While on the run, crying on the sidewalk, Max meets a young Shiki Logan (called Emiko in this cartoon), a superheroine to be who takes him in and hides him from the Law. Touched by her kindness, Max soon leaves the shelter of the Logan family, vowing to turn his life around and fight for good, with everlasting respect for the young protector who he now refers to as his Niece, God-Daughter or sometimes just Daughter.
12 years later in the present, Shiki has grown into a super-strong hottie. Max is underground carrying out his vigilante activities against the Corporation that wrong him and keeps a watchful eye on Shiki, not that she needs protection. When she is (erroneously) given an F for Gym at school, the mentally unhinged Max sees this as a mission from God to find the guy who did it, tie him down to a chair and make him pay for his misdeed.
The teacher in question is Mr Tamano, a human who was scarred in his youth by a freak Alligator accident, having to take Cyborg implants to survive. He later took up sports to regain his confidence and got a job as a bullish Gym instructor, one with a hidden heart of gold and a fear of reptilian monsters.

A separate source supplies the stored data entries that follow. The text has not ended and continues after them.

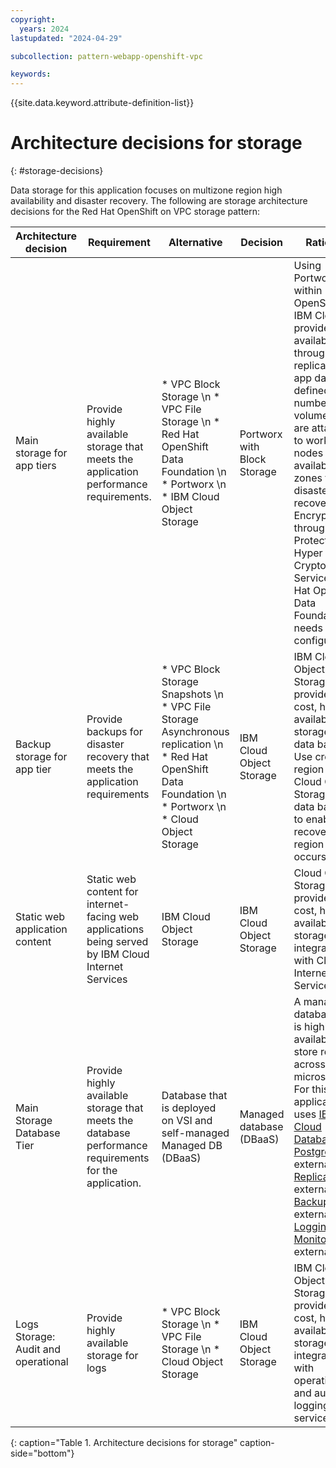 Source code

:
 ```yaml
---
copyright:
  years: 2024
lastupdated: "2024-04-29"

subcollection: pattern-webapp-openshift-vpc

keywords:
---
```

{{site.data.keyword.attribute-definition-list}}

# Architecture decisions for storage
{: #storage-decisions}

<!-- Below is a placeholder for all compute domain decisions.  Remove the domains that are not in scope.  If there are decisions
that need to be added (e.g. platform dependent) add additional rows-->

Data storage for this application focuses on multizone region high availability and disaster recovery. The following are storage architecture decisions for the Red Hat OpenShift on VPC storage pattern:

| Architecture decision    | Requirement                                                                                  | Alternative                                                                                                   | Decision          | Rationale                                                                                                                                                                                                                                                                                                                                                                                                                                                                                                                                                                                                                                                     |
| ---------------------------------- | ------------------------------------------------------------------------------------------------------ | ----------------------------------------------------------------------------------------------------------------------- | --------------------------- | ----------------------------------------------------------------------------------------------------------------------------------------------------------------------------------------------------------------------------------------------------------------------------------------------------------------------------------------------------------------------------------------------------------------------------------------------------------------------------------------------------------------------------------------------------------------------------------------------------------------------------------------------------------------------- |
| Main storage for app tiers         | Provide highly available storage that meets the application performance requirements.                  | * VPC Block Storage \n * VPC File Storage \n * Red Hat OpenShift Data Foundation \n * Portworx \n * IBM Cloud Object Storage                                    | Portworx with Block Storage | Using Portworx within Red Hat OpenShift on IBM Cloud, it provides high availability through replication of app data to a defined number of volumes that are attached to worker nodes across availability zones for disaster recovery. Encryption through Key Protect or Hyper Protect Crypto Services Red Hat OpenShift Data Foundation needs further configuration.                                                                                                                                                                                                                                                                                                                                       |
| Backup storage for app tier        | Provide backups for disaster recovery that meets the application requirements                          | * VPC Block Storage Snapshots \n * VPC File Storage Asynchronous replication \n * Red Hat OpenShift Data Foundation \n * Portworx \n * Cloud Object Storage | IBM Cloud Object Storage        | IBM Cloud Object Storage provides low-cost, high available storage for data backups. Use cross-region IBM Cloud Object Storage for data backups to enable recovery if a region outage occurs.                                                                                                                                                                                                                                                                                                                                                                                                                                                                             |
| Static web application content     | Static web content for internet-facing web applications being served by IBM Cloud Internet Services     | IBM Cloud Object Storage                                                                                                    | IBM Cloud Object Storage        | Cloud Object Storage provides low-cost, high available storage and is integrated with Cloud Internet Services.                                                                                                                                                                                                                                                                                                                                                                                                                                                                                                                                                          |
| Main Storage Database Tier         | Provide highly available storage that meets the database performance requirements for the application. | Database that is deployed on VSI and self-managed Managed DB (DBaaS)                                                                  | Managed database (DBaaS)          | A managed database that is highly available to store records across microservices. For this application, it uses [IBM Cloud Databases for PostgreSQL](https://cloud.ibm.com/docs/databases-for-postgresql?topic=databases-for-postgresql-getting-started&interface=ui){: external} \n * [Replication](https://cloud.ibm.com/docs/databases-for-postgresql?topic=databases-for-postgresql-read-only-replicas&interface=ui){: external} \n * [Backups](https://cloud.ibm.com/docs/databases-for-postgresql?topic=databases-for-postgresql-dashboard-backups&interface=ui){: external} \n * [Logging and Monitoring](https://cloud.ibm.com/docs/databases-for-postgresql?topic=databases-for-postgresql-activity-tracker&interface=ui){: external} |
| Logs Storage: Audit and operational | Provide highly available storage for logs                                                            | * VPC Block Storage \n * VPC File Storage \n * Cloud Object Storage                                                         | IBM Cloud Object Storage        | IBM Cloud Object Storage provides low-cost, high available storage and is integrated with operational and audit logging Cloud services.                                                                                                                                                                                                                                                                                                                                                                                                                                                                                                                                     |
{: caption="Table 1. Architecture decisions for storage" caption-side="bottom"}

He also loves donuts.
Of course, very little of the above information is specified in the cartoon, but I believe volumes of context can still greatly influence the few minutes of screen time, such was the case with this module.
The key focus was on characterisation, body language and voice acting. We had to convey a scene where a character walks into a room, talks with another prudent character, display various amounts of emotion and then leave. I took some creative liberties here which the tutors didn't seem to mind. It was also required to take lots of film footage and photos of ourselves posing and portraying our characters. Most of these shots were practically rotoscoped.
Max's voice was me doing my best attempt at an Australian accent which I would alter to sound deeper and monstrous in the editing process. Tamano and Shiki were brilliantly voiced by Andy Ornelas and Angela Osborne. Regarding the character leaving the room, I decided to have Max's exit through the wall as a comical stinger in the credits in case the tutors thought I had forgotten.
Very fun to work on all the same, and I'd like a chance to draw more of Mr Tamano, Max and Shiki in the future. For more information and context, check out their bios in the cast section and the Tytronitek city comic in the archives.

 

5th Wheel



Revisiting this, I thought "Zulie gets animated before old Red-eyes? That jammy girl!"
This project centred on coming up with a video game design based on rules and animating a demo reel of its gameplay. The catch was that the handheld game console in question had only one button besides the power switch and that movement of cursors \ characters was done by tilting and rotating the device at different angles. For me, a DDR-styled dance game was an unlikely choice, but my other ideas didn't embrace the rules imposed, and this seemed the interesting route to go. Concept-wise, like Puzzle Bobble and Beat-em-Up games, competitors from all crazy walks of life would show up in a grand dancing contest with a story. Zulie was one of those competitors.
It was a shame that I didn't have the programs at the time to render in the onscreen dance user interface (i.e. the scrolling arrows that you have to tap) but it still was a gas to design the actual Handheld console in 3D Studio max before compiling the demo reel.

 

Zyshok Promo



This predates all the other animations by a few years. Like The Trap, this was also inspired by 1st Person Shooters. Most of the sound effects were adapted from Doom and the music of Aubrey Hodges. Unlike the Trap, half of this was animated with Stop motion pipe cleaner models. I recall taking quite a few shots against a sheet of paper at a relative's house where I was staying at the time. The characters were lassoed from each .jpg photo and edited into the scenery. Like the 5th wheel and the Genma Visage animations, this was animated by creating each frame individually in Photoshop and importing them into a video editing program to make them animate in sequence.
The main hero is Max J from Max gets Even. This is his cyber-monster soldier days when he was out hunting drone scrubs.